Director: Steve McQueen
Screenplay: Gillian Flynn, Steve McQueen
Starring: Viola Davis, Michelle Rodriguez, Elizabeth Debicki, Cynthia Erivo, Colin Farrell, Brian Tyree Henry, Daniel Kaluuya, Jacki Weaver, Carrie Coon, Robert Duvall, Liam Neeson
Runtime: 129 Minutes
British director Steve McQueen’s ascent to Hollywood off the back of the runaway success of 12 Years a Slave was something worth championing; after seeing the video artist turned feature filmmaker build an esteemed reputation in smaller work, he has never lost the sight of the true artist that he is. Operating with deeply rooted themes explored through patient visual storytelling, the work of editing, framing and the right sense of when to stress the audience’s attention to something and when to let something lie.
So the question of whether or not his latest feature Widows (adapted from the 1983 ITV series of the same name, in which four armed robbers are killed in a failed heist attempt, only to have their widows step up to finish the job) and his collaboration with acclaimed writer Gillian Flynn would manifest with a project as promising as it sounds on paper was never something that was raised. Of course it would work, how on earth could it not?
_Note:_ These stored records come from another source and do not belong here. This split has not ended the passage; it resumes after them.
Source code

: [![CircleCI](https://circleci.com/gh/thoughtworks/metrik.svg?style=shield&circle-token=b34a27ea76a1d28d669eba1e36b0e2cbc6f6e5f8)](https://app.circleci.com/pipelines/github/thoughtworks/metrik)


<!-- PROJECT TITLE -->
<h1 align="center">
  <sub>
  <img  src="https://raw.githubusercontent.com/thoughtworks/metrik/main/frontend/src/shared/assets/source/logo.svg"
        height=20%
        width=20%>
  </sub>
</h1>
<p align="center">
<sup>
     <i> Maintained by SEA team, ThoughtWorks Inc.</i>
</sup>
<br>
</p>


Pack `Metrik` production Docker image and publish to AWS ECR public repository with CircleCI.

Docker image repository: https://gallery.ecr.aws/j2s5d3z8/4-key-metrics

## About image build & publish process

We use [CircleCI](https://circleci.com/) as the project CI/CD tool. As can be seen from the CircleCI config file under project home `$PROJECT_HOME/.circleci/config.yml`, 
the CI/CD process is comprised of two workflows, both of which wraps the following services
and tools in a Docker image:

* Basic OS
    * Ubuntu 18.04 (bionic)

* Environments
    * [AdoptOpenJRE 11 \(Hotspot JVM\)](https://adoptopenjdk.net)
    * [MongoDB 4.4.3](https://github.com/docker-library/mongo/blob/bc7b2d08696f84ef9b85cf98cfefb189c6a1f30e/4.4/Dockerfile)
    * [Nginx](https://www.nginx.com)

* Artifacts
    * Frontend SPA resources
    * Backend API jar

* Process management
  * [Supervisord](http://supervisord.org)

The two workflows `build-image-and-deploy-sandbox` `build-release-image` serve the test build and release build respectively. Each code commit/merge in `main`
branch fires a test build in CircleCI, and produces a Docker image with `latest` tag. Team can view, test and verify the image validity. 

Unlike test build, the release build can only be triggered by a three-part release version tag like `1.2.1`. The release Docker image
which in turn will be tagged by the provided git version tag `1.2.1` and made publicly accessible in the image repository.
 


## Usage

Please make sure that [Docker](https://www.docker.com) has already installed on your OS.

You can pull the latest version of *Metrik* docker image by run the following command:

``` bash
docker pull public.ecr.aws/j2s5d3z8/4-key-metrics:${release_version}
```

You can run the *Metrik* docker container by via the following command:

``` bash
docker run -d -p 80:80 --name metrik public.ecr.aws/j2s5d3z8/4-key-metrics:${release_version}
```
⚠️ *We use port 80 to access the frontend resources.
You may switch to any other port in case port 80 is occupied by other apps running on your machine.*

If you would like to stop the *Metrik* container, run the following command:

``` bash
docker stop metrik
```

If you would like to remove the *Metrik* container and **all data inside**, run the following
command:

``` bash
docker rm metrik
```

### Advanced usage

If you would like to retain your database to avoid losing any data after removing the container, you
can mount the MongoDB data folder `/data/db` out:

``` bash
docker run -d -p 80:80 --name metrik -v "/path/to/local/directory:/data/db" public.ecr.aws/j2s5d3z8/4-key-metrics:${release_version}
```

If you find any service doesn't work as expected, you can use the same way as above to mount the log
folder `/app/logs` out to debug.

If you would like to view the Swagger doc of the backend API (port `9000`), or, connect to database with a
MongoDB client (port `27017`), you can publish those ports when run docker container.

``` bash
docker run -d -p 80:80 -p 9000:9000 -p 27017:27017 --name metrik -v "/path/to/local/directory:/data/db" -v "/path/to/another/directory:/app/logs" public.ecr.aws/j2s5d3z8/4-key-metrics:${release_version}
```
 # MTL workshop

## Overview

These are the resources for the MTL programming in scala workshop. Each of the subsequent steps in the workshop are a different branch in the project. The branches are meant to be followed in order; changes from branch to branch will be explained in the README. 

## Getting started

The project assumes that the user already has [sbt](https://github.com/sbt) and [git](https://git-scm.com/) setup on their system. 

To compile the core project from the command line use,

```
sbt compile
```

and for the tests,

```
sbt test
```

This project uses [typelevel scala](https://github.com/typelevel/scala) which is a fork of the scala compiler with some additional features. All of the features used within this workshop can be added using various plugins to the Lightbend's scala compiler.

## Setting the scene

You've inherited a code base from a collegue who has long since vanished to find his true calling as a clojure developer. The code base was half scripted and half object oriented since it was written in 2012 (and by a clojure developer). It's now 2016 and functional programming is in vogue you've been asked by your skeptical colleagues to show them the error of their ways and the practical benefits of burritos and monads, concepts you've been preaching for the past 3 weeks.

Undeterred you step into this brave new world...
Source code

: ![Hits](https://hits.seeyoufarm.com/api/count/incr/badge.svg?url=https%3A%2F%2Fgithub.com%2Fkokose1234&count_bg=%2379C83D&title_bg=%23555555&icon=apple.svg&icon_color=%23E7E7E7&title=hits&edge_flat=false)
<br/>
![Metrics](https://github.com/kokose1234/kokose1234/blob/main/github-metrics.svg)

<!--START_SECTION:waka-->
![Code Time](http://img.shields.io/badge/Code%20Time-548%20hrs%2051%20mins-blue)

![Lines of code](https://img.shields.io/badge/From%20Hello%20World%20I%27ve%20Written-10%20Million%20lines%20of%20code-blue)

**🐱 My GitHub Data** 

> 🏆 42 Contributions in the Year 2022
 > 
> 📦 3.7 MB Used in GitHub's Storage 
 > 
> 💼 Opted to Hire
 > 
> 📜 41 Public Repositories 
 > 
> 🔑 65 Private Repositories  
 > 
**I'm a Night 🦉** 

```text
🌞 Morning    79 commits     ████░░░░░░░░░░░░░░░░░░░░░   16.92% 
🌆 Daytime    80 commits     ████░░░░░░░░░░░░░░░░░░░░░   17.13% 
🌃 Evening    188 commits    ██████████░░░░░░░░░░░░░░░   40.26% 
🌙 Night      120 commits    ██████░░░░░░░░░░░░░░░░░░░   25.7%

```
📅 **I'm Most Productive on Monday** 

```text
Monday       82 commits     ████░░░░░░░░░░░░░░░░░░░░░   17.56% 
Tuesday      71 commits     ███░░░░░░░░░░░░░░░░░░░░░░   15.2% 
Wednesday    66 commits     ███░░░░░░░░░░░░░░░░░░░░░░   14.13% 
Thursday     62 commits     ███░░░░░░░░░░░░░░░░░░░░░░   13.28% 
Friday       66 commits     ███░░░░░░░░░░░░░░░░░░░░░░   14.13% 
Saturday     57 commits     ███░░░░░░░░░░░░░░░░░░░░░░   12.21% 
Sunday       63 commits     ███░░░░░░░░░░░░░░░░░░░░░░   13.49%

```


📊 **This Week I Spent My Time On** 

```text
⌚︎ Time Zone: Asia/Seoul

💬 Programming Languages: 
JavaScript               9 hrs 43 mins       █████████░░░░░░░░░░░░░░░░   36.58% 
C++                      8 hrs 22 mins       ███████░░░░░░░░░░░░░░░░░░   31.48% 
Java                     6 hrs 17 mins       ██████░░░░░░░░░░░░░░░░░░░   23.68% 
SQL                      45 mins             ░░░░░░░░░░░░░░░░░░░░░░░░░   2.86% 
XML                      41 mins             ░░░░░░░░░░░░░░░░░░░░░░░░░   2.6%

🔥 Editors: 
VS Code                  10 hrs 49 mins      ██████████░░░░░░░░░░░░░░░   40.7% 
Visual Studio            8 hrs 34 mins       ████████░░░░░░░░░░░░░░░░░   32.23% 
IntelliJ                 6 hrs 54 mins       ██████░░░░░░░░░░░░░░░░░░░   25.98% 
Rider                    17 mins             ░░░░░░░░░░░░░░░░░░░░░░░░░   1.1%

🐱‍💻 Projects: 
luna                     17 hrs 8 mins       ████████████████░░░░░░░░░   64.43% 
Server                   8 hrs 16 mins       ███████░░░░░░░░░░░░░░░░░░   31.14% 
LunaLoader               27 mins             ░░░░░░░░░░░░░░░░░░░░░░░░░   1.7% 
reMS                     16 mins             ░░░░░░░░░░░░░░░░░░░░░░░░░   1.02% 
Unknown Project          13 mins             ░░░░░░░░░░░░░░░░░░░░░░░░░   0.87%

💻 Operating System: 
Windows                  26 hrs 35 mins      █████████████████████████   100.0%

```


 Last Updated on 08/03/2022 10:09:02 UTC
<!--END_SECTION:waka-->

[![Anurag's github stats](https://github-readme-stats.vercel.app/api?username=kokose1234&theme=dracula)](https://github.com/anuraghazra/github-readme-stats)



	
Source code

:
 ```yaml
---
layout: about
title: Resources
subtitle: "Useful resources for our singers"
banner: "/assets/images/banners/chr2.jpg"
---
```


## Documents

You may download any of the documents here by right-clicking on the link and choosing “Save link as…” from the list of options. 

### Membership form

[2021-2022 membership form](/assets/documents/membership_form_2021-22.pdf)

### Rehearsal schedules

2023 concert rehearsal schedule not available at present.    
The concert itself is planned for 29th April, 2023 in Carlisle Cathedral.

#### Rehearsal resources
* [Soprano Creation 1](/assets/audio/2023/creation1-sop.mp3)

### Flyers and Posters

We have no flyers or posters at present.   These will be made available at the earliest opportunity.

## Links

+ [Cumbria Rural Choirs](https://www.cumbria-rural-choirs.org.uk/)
But what has been marketed heavily as McQueen’s step into the blockbuster arena – a dramatic heist thriller featuring an all-star cast – reveals itself in actuality to be a multifaceted depiction of many different characters in differing levels of power, and how they relate to one and other as much as the worlds in which they are born into. Carrying with it themes of grief, greed and identity through its portrayal of race and power structures in contemporary Chicago.
That’s not to say that the film isn’t as thrilling as any other popcorn blockbuster, because it absolutely is. Despite McQueen’s penchants for shooting long unbroken takes from fixed camera positions, his handling of the action sequences, in particular the blowout introductory sequence of a heist gone fatally wrong intercut with the final moments the deceased spent with their partners back home, sees him step up eye to eye with the likes of David Fincher and Michael Mann.
This is an exquisitely dark film with cinematography and set designs that at once reflect the characters and the identity of the city in which they are based. But it’s in the moments in between where he shows his true qualities as a humanist filmmaker. In the complex editing of the heist sequence of the final movement, ot the distance in which he holds his camera as Viola Davis’ Veronica Rawlins lets out a howling scream of anguish before husband Harry’s (Liam Neeson) funeral.
In the film’s most impactful shot, we overhear wealthy politician Jack Mulligan’s (Colin Farrell) rant against the world in a moving limousine as the camera is fixed to the exterior dashboard, all the while the crumbling suburbs transform into a gentrified upper-class neighbourhood in a real-time slight of hand so carefully presented that it only really sinks in once it’s over.
This is where McQueen and Flynn find the most to work with, weaving the multidimensional themes back into character development through action and dialogue that rarely relies on exposition to explain the how’s and whys of the personalities and histories of its many characters – especially it’s women.
More than anything else at play, it’s apparent that they’re most focused on presenting these widows and their plan as a way for them not just to prove that they no longer need the men in their lives to support them financially, or to even give them purpose in life, but that they are sick and tired of being underestimated by the systems of gender, class and race that have stood in their way for so long and are taking a stand of agency for their own benefits, and in some cases for the benefits of their children.
It’s how Flynn and McQueen approach the women of this man's world that they both exist within and do not belong in that allows us to catch the glimpses that other films like it might not. How a crass joke about not “pull[ing] out when it feels this good” is sharply cut by a reaction shot of a female PA whose tired eyes say more than words ever could. These are the onlookers “moving like men” to take what they feel is owed to them.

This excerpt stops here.